The Complete Next.js SEO Setup: JSON-LD Graphs, llms.txt, and Everything Between
- SEO
- Next.js
- JSON-LD
- structured data
- llms.txt
- GEO
When I rebuilt this site, I treated SEO as a feature with an actual spec, not a checklist to sprinkle on at the end. This post documents every layer that shipped — and since search now includes AI engines that cite sources, the last section covers optimizing for those too.
Layer 1: the Metadata API, with metadataBase
Next.js's Metadata API generates every tag from typed objects. The root layout establishes site-wide defaults; the one field people skip is metadataBase, which makes every relative OG/canonical URL resolve correctly:
export const metadata: Metadata = {
metadataBase: new URL("https://shahzaibakram.dev"),
title: { default: "Shahzaib Akram — Senior Frontend Engineer", template: "%s — Shahzaib Akram" },
alternates: { canonical: "/", types: { "application/rss+xml": "/feed.xml" } },
openGraph: {
images: [{ url: "/og.png", width: 1200, height: 630, alt: "…" }],
},
};
Per-post pages get generateMetadata deriving title, description, article-type OG tags, and canonical from frontmatter. Width, height, and alt on the OG image aren't pedantry — link unfurlers reserve layout from the declared dimensions.

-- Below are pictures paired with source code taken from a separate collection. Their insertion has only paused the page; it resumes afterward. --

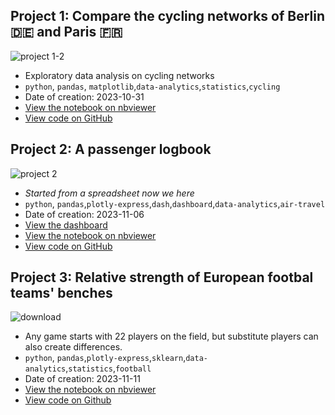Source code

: ## Project 1: Compare the cycling networks of Berlin 🇩🇪 and Paris 🇫🇷
![project 1-2](https://github.com/fredericdith/projects/assets/1576325/9a2e4c42-bd37-424a-bc1a-a80a1232bd05)
- Exploratory data analysis on cycling networks
- `python`, `pandas`, `matplotlib`,`data-analytics`,`statistics`,`cycling`
- Date of creation: 2023-10-31
- [View the notebook on nbviewer](https://nbviewer.org/github/fredericdith/projects/blob/main/cycling_paris_berlin/cycling_paris_berlin.ipynb)
- [View code on GitHub](https://github.com/fredericdith/projects/blob/main/cycling_paris_berlin/cycling_paris_berlin.ipynb)


## Project 2: A passenger logbook
![project 2](https://github.com/fredericdith/projects/assets/1576325/c38ec545-4125-4187-a4f2-1e3c0e8ce40c)
- _Started from a spreadsheet now we here_
- `python`, `pandas`,`plotly-express`,`dash`,`dashboard`,`data-analytics`,`air-travel`
- Date of creation: 2023-11-06
- [View the dashboard](https://passenger-logbook.s10a.dev/)
- [View the notebook on nbviewer](https://nbviewer.org/github/fredericdith/projects/blob/main/passenger_logbook/passenger_logbook.ipynb)
- [View code on GitHub](https://github.com/fredericdith/projects/blob/main/passenger_logbook/passenger_logbook.ipynb)


## Project 3: Relative strength of European footbal teams' benches
![download](https://github.com/fredericdith/projects/assets/1576325/0b04602d-929e-45a1-a68e-9bf4fba22623)
- Any game starts with 22 players on the field, but substitute players can also create differences.
- `python`, `pandas`,`plotly-express`,`sklearn`,`data-analytics`,`statistics`,`football`
- Date of creation: 2023-11-11
- [View the notebook on nbviewer](https://nbviewer.org/github/fredericdith/projects/blob/96c78b72dbf629e1c42f71b39063b06199e0f6c2/football_bench_index/bench3.ipynb)
- [View code on Github](https://github.com/fredericdith/projects/blob/main/football_bench_index/bench.ipynb)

Layer 2: one entity graph, not scattered schemas
Most sites paste disconnected JSON-LD blobs per page. Search engines build entity graphs, so give them one: a single @graph where every node carries an @id and references the others. On my homepage:
Person(#person) — name, job title,knowsAbout, and cruciallysameAspointing at GitHub, LinkedIn, and npm profiles.sameAsis how Google reconciles you across the web into one Knowledge-Graph entity.WebSite— owned by#person.ProfilePage— declaring the homepage is about#person.ItemListofSoftwareApplication— every portfolio project as a typed entity with its category and URL, so "agy-bridge" and "Habivit" are machine-readable claims, not paragraph text.
Blog posts add BlogPosting (whose author and publisher reference the same #person by @id) plus a BreadcrumbList. The whole graph reuses identity instead of redeclaring it — and consistency across pages is itself a trust signal.
One security note: JSON-LD is serialized into a raw <script> tag via dangerouslySetInnerHTML. If any field can ever contain </script>, that's XSS. Escape < during serialization:
export function jsonLd(data: object): string {
return JSON.stringify(data).replace(/</g, "\\u003c");
}
Layer 3: generated artifacts — sitemap, robots, RSS, manifest
Static XML files in public/ rot the moment content changes. Everything machine-readable is generated from the same data source as the pages themselves: sitemap.ts maps over the same getAllPosts() the blog renders from (a new post updates the sitemap by existing), robots.ts points at it, manifest.ts covers PWA metadata, and RSS is a route handler:
// app/feed.xml/route.ts
export const dynamic = "force-static";
export async function GET() {
return new Response(rss(getAllPosts()), {
headers: { "Content-Type": "application/rss+xml; charset=utf-8" },
});
}
force-static matters on a fully-SSG site — the feed becomes a build artifact, not a lambda.
RSS in 2026 isn't nostalgia, by the way: feed readers are a distribution channel again, and several AI crawlers use feeds for discovery.
Layer 4: GEO — the search engines that talk back
A growing share of "search" is ChatGPT, Perplexity, and AI Overviews answering directly and citing sources. Optimizing for citation is now part of the job, and it's cheap:
llms.txt is the emerging convention — a plain-markdown file at the site root that hands language models a curated summary instead of forcing them to parse your DOM (and a JS-heavy 3D site is exactly the DOM you don't want parsed). Mine describes who I am, lists every project with a one-line description and canonical link, and points to the blog and RSS feed. Five minutes of work for a much higher chance an AI answer describes your work accurately — you wrote the summary it reads.
The structured-data layer does double duty here: entity-linked JSON-LD is precisely the unambiguous format AI engines extract from. And robots.ts deliberately doesn't block AI crawlers — for a personal site, being in training data and citation indexes is the goal, not the threat.
Layer 5: the OG image
Links get shared into Slack, X, LinkedIn — the preview card is your first impression. Rather than a design-tool export that drifts from the real design system, I rendered og.png (1200×630) from an HTML template using the site's actual tokens — same black, same hairlines, same Geist, same single purple accent — via headless Chromium. Regenerating after a redesign is rerunning a script.
The dependency order
Each layer feeds the next: real URLs and metadata make the entity graph resolvable; the graph makes sitemap entries meaningful; all three give llms.txt something to corroborate. Verification is mechanical — curl every artifact, validate the graph in Google's Rich Results test, paste a URL into Slack and look at the card. The entire setup is maybe a day of focused work, and it compounds with every post you publish.